### Task to complete:
Take the data that sits below and write it out again exactly.

Records from a dataset
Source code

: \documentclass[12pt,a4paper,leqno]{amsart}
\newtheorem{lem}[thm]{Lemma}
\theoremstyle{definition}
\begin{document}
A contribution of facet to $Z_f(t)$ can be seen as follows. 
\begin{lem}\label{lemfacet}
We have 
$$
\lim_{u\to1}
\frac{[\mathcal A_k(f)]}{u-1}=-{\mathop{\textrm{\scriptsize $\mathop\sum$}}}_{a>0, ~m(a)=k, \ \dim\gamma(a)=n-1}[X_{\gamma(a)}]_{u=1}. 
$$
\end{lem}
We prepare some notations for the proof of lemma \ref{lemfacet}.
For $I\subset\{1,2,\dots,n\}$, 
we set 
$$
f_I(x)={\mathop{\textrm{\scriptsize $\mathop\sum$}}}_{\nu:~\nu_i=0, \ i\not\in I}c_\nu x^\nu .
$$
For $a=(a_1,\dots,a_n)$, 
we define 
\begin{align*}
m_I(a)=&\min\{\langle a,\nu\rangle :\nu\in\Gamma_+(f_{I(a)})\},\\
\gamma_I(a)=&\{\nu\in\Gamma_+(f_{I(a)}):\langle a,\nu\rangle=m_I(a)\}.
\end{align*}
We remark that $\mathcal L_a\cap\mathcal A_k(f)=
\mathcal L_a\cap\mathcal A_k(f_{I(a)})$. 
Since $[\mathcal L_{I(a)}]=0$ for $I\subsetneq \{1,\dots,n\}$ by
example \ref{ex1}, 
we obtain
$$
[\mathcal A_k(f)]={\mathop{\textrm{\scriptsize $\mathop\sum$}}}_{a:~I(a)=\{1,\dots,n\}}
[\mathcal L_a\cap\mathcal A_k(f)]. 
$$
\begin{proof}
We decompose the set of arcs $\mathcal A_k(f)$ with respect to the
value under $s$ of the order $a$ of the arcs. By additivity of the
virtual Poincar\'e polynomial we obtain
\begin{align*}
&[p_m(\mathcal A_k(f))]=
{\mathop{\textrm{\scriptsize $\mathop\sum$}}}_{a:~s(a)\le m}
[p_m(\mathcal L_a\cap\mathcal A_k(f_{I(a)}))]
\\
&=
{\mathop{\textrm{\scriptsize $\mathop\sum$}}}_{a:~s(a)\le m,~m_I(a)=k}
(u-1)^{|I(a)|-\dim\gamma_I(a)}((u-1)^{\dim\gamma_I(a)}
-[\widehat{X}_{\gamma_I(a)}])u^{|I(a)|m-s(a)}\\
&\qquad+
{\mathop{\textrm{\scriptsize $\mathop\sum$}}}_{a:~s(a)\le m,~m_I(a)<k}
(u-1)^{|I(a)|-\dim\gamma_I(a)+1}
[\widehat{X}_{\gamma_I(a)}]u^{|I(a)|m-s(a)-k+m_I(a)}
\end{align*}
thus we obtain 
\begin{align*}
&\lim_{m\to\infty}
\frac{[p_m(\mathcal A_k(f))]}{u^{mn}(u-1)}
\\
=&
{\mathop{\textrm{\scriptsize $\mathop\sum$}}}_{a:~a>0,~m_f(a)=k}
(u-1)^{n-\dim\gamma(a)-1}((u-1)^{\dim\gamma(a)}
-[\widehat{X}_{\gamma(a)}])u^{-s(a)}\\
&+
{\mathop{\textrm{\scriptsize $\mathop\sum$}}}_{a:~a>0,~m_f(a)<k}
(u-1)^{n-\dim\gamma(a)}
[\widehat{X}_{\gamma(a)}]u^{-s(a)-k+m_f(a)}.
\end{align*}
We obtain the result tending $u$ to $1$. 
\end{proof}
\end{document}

### Worked solution:
Source code

: \documentclass[12pt,a4paper,leqno]{amsart}
\newtheorem{lem}[thm]{Lemma}
\theoremstyle{definition}
\begin{document}
A contribution of facet to $Z_f(t)$ can be seen as follows. 
\begin{lem}\label{lemfacet}
We have 
$$
\lim_{u\to1}
\frac{[\mathcal A_k(f)]}{u-1}=-{\mathop{\textrm{\scriptsize $\mathop\sum$}}}_{a>0, ~m(a)=k, \ \dim\gamma(a)=n-1}[X_{\gamma(a)}]_{u=1}. 
$$
\end{lem}
We prepare some notations for the proof of lemma \ref{lemfacet}.
For $I\subset\{1,2,\dots,n\}$, 
we set 
$$
f_I(x)={\mathop{\textrm{\scriptsize $\mathop\sum$}}}_{\nu:~\nu_i=0, \ i\not\in I}c_\nu x^\nu .
$$
For $a=(a_1,\dots,a_n)$, 
we define 
\begin{align*}
m_I(a)=&\min\{\langle a,\nu\rangle :\nu\in\Gamma_+(f_{I(a)})\},\\
\gamma_I(a)=&\{\nu\in\Gamma_+(f_{I(a)}):\langle a,\nu\rangle=m_I(a)\}.
\end{align*}
We remark that $\mathcal L_a\cap\mathcal A_k(f)=
\mathcal L_a\cap\mathcal A_k(f_{I(a)})$. 
Since $[\mathcal L_{I(a)}]=0$ for $I\subsetneq \{1,\dots,n\}$ by
example \ref{ex1}, 
we obtain
$$
[\mathcal A_k(f)]={\mathop{\textrm{\scriptsize $\mathop\sum$}}}_{a:~I(a)=\{1,\dots,n\}}
[\mathcal L_a\cap\mathcal A_k(f)]. 
$$
\begin{proof}
We decompose the set of arcs $\mathcal A_k(f)$ with respect to the
value under $s$ of the order $a$ of the arcs. By additivity of the
virtual Poincar\'e polynomial we obtain
\begin{align*}
&[p_m(\mathcal A_k(f))]=
{\mathop{\textrm{\scriptsize $\mathop\sum$}}}_{a:~s(a)\le m}
[p_m(\mathcal L_a\cap\mathcal A_k(f_{I(a)}))]
\\
&=
{\mathop{\textrm{\scriptsize $\mathop\sum$}}}_{a:~s(a)\le m,~m_I(a)=k}
(u-1)^{|I(a)|-\dim\gamma_I(a)}((u-1)^{\dim\gamma_I(a)}
-[\widehat{X}_{\gamma_I(a)}])u^{|I(a)|m-s(a)}\\
&\qquad+
{\mathop{\textrm{\scriptsize $\mathop\sum$}}}_{a:~s(a)\le m,~m_I(a)<k}
(u-1)^{|I(a)|-\dim\gamma_I(a)+1}
[\widehat{X}_{\gamma_I(a)}]u^{|I(a)|m-s(a)-k+m_I(a)}
\end{align*}
thus we obtain 
\begin{align*}
&\lim_{m\to\infty}
\frac{[p_m(\mathcal A_k(f))]}{u^{mn}(u-1)}
\\
=&
{\mathop{\textrm{\scriptsize $\mathop\sum$}}}_{a:~a>0,~m_f(a)=k}
(u-1)^{n-\dim\gamma(a)-1}((u-1)^{\dim\gamma(a)}
-[\widehat{X}_{\gamma(a)}])u^{-s(a)}\\
&+
{\mathop{\textrm{\scriptsize $\mathop\sum$}}}_{a:~a>0,~m_f(a)<k}
(u-1)^{n-\dim\gamma(a)}
[\widehat{X}_{\gamma(a)}]u^{-s(a)-k+m_f(a)}.
\end{align*}
We obtain the result tending $u$ to $1$. 
\end{proof}
\end{document}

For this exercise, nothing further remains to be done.